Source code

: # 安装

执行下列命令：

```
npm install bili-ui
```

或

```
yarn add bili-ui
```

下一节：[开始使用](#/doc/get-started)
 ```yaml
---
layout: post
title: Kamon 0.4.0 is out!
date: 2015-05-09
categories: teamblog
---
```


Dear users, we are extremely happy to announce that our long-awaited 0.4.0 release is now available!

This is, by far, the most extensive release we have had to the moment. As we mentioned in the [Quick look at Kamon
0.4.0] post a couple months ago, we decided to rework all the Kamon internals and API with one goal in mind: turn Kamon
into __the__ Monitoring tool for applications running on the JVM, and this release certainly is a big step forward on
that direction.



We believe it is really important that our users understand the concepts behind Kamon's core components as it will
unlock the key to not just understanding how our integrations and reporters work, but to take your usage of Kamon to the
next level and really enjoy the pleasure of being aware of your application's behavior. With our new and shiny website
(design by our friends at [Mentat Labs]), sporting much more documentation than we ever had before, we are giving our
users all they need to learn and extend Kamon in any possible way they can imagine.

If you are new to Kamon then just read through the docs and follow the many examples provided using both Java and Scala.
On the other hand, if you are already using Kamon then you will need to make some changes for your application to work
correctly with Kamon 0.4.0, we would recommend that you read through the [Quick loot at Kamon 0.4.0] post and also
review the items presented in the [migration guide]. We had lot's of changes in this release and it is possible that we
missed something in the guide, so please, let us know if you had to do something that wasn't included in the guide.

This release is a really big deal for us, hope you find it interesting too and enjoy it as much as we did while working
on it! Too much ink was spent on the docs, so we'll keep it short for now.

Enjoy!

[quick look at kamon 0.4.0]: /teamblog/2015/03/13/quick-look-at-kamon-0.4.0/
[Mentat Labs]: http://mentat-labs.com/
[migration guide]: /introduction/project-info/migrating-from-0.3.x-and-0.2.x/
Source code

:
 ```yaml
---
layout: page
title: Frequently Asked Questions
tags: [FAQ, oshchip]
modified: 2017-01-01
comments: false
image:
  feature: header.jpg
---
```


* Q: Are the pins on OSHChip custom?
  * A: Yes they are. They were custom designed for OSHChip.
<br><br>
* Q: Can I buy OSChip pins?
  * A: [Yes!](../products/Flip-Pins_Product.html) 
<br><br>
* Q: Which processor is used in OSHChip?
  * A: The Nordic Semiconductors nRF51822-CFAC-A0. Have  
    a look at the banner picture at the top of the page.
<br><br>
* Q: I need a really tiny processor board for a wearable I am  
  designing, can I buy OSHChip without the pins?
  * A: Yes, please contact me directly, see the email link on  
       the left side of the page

______________________________

§ **THE TASK**
Where a line in the listing above includes the string "then", copy that line.

§ **YOUR SOLUTION**
If you are new to Kamon then just read through the docs and follow the many examples provided using both Java and Scala.
On the other hand, if you are already using Kamon then you will need to make some changes for your application to work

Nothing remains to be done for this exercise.